Energy is stored within atoms (electrons and relativistic effects) and in the bonds among them when they form molecules, and also between these molecules when they form clusters and bulk materials. In this chapter we review the intraatomic and interatomic forces and energies (potentials). We examine electron orbitals of atoms and molecules and review ab initio computations of interatomic potentials and potential models. Then we discuss the dynamics (and scales) of molecular (or particle) interactions in classical (Newtonian and Hamiltonian) treatments of multibody dynamics and the relationship between the microscopic and macroscopic states (particle ensembles). We also begin examining the quantum energy states of the simple harmonic oscillator, free-electron gas, and electrons in hydrogen atom orbitals, by seeking exact solutions to the Schrödinger equation.

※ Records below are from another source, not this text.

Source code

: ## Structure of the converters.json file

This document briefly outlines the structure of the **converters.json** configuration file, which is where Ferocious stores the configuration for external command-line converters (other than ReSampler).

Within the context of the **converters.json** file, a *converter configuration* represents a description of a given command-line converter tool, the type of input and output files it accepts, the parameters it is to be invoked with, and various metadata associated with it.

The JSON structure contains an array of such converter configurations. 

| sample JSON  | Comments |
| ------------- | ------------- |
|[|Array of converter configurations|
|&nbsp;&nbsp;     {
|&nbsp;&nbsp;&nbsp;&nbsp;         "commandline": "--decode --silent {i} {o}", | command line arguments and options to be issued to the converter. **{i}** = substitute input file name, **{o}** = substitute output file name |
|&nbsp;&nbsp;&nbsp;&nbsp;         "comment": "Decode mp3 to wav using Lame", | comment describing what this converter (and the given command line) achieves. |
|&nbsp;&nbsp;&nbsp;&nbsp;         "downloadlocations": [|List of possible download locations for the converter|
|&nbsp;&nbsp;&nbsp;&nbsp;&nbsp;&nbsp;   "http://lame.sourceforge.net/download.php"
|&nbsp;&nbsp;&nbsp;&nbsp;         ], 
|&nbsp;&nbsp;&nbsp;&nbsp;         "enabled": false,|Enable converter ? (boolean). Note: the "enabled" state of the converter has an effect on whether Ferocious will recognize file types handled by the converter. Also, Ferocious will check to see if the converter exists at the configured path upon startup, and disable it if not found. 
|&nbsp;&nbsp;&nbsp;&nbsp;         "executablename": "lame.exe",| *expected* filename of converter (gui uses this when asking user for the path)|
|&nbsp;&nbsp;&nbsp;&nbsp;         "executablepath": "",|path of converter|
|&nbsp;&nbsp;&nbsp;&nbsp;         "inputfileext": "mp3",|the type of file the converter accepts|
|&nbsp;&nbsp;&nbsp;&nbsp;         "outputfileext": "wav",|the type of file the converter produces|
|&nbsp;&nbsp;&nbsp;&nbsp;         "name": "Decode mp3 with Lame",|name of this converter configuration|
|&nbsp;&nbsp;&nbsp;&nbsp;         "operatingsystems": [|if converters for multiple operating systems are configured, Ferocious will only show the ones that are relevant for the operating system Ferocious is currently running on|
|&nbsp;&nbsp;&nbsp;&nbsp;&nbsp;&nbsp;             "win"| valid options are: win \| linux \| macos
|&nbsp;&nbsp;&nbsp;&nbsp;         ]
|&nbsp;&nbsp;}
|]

Interatomic Forces and Potential Wells
Atoms and molecules, at sufficiently low temperatures, can aggregate into linked structures that form what we know as the condensed phases of matter. What causes this aggregation behavior are the attractive forces generated by the opposite electrical charges of each particle (be it individual atom, ion, or polar molecule) in the system. These forces are in turn caused by the innate charges of the constituent subatomic particles of each atom, ion, or molecule. All physical and chemical bonding is the result of such molecular forces that are electrical in origin (the Coulomb forces). Intramolecular (or interatomic) forces keep atoms in a molecule (a compound of atoms) together, such as the H−O bond in a H2O molecule, whereas intermolecular forces keep neighboring molecules together, such as H2O molecules in the gas, liquid, or solid phase.